Boosted Prompt Ensembles for Large Language Models -Summary
The paper proposes a prompt ensembling method for large language models called 'boosted prompting', which uses a small dataset to construct a set of few shot prompts that together comprise a boosted prompt ensemble. The few shot examples for each prompt are chosen in a stepwise fashion to be 'hard'
Arxiv URL: https://arxiv.org/abs/2304.05970
Authors: Silviu Pitis, Michael R. Zhang, Andrew Wang, Jimmy Ba
What is Boosted Prompt Ensembling?
The paper proposes a prompt ensembling method for large language models called 'boosted prompting'. This method uses a small dataset to construct a set of few shot prompts that together comprise a boosted prompt ensemble. The few short examples for each prompt are chosen in a stepwise fashion to be 'hard' examples on which the previous step's ensemble is uncertain. The algorithm outperforms single-prompt output-space ensembles and bagged prompt-space ensembles on challenging datasets like GSM8k and AQuA.

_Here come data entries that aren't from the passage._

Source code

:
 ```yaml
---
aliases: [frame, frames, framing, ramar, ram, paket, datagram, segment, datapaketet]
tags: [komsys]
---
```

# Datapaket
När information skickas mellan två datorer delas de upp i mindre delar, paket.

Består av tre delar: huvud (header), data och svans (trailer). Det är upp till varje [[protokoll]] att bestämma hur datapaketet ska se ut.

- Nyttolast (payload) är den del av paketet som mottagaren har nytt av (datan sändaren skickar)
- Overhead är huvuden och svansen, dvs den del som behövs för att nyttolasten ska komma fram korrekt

What are the key advantages?
- Improves performance over single-prompt and bagged ensembles
- Works with as few as 100 labeled examples
- Requires minimal manual prompt engineering
- Complements other reasoning techniques like chain-of-thought
- Can potentially adapt to distribution shifts in test-time variant
- Achieves strong results on multiple reasoning benchmarks
What are the limitations/disadvantages?
- Requires at least some labeled data for best performance
- Test-time version generally performs worse than the train-time version
- Performance depends on the quality of the initial prompt
- It may not help weaker language models (e.g., didn't improve Curie's performance)
- Computationally more expensive than single prompts
- Requires sufficient model accuracy to generate reliable self-supervision
What datasets was it tested on?
- AQUA (algebra questions)
- GSM8K (grade school math)
- MMLU570 (multi-task understanding)
- CMATH420 (competition math)
- SVAMP (arithmetic word problems)
What are the key insights & learnings?
- Boosted prompting outperforms single-prompt output-space ensembles and bagged prompt-space ensembles on challenging datasets like GSM8k and AQuA.

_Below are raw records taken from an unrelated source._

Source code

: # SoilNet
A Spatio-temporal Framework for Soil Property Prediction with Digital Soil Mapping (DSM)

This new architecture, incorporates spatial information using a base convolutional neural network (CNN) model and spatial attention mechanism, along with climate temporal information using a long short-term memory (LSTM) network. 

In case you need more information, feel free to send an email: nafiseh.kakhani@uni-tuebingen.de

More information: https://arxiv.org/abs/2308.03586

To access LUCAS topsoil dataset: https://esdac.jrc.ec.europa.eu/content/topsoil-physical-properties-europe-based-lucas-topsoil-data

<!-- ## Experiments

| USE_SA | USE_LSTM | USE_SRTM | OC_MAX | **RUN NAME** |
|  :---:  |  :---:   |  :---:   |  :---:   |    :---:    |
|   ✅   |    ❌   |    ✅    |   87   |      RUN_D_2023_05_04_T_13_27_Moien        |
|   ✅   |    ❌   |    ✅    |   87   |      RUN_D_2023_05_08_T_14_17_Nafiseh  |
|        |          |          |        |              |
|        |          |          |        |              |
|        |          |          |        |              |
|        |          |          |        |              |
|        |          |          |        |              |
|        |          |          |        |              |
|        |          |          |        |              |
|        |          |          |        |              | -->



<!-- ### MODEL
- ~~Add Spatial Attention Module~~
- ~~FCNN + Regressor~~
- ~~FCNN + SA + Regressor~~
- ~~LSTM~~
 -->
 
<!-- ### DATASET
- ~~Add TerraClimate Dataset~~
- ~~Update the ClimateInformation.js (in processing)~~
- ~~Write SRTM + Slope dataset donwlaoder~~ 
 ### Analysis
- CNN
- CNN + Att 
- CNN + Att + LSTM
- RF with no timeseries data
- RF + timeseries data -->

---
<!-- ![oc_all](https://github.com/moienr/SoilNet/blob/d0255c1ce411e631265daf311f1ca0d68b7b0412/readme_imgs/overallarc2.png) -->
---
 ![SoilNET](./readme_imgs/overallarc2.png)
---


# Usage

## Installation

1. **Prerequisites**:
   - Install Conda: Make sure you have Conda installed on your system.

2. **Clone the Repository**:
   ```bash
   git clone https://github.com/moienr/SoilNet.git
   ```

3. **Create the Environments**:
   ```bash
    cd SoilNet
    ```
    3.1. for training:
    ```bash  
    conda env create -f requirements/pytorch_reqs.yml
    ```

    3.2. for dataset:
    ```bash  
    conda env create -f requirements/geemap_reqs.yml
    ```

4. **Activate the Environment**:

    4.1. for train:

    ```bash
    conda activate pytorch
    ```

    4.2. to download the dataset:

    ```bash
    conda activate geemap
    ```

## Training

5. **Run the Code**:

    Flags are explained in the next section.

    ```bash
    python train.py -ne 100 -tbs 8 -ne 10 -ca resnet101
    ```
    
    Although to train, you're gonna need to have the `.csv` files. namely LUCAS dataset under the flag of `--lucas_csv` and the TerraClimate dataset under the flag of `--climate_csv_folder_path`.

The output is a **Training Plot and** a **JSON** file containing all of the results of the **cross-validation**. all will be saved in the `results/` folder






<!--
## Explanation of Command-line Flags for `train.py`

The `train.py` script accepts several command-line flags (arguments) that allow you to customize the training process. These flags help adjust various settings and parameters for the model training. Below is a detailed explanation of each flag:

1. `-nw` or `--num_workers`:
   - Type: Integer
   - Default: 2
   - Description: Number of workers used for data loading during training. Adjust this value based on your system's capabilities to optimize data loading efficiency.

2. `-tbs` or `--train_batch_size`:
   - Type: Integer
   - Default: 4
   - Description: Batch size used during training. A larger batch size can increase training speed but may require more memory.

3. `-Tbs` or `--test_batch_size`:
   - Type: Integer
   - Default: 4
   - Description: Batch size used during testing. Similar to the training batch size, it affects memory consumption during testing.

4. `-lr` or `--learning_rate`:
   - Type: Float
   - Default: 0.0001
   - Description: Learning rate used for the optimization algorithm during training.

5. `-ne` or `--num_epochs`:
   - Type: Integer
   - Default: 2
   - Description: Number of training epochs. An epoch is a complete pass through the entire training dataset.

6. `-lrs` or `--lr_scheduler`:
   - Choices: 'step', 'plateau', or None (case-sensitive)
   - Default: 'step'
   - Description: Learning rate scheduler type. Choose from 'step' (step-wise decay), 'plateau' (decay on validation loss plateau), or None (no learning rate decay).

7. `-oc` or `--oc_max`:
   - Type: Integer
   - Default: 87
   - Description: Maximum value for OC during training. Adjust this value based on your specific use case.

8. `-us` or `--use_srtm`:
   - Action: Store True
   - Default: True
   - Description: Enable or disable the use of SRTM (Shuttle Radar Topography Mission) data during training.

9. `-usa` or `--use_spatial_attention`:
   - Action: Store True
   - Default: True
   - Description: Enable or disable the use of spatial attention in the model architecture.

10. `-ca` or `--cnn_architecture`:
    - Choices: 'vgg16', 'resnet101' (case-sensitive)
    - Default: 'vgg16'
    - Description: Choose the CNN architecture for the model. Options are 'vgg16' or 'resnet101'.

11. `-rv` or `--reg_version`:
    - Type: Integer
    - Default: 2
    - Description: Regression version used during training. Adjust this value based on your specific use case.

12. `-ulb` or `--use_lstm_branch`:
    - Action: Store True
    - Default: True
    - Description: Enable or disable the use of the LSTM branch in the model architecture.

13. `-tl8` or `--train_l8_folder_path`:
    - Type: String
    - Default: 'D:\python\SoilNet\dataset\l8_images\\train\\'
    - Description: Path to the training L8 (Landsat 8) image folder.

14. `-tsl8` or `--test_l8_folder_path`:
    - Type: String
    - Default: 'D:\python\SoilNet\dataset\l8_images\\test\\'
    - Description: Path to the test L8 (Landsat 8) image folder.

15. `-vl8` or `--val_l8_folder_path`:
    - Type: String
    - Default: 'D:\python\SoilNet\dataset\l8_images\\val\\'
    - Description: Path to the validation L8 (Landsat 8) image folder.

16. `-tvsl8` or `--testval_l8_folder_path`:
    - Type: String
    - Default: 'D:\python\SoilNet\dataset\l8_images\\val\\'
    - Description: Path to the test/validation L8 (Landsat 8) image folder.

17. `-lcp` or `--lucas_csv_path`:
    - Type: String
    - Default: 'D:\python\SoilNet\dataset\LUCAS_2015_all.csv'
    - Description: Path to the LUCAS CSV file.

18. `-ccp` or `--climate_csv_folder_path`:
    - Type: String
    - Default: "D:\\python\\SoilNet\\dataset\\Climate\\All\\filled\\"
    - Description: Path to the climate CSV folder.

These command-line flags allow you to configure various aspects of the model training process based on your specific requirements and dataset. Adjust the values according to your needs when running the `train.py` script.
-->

- The algorithm uses a small dataset to construct a set of a few shot prompts that together comprise a boosted prompt ensemble.
- The few shot examples for each prompt are chosen in a stepwise fashion to be 'hard' examples on which the previous step's ensemble is uncertain.
- The algorithm proposes both train-time and test-time versions of boosted prompting that use different levels of available annotation.
- The algorithm leverages a small dataset to construct a set of few shot prompts that progressively solve more of the problems, inspired by classical boosting algorithms.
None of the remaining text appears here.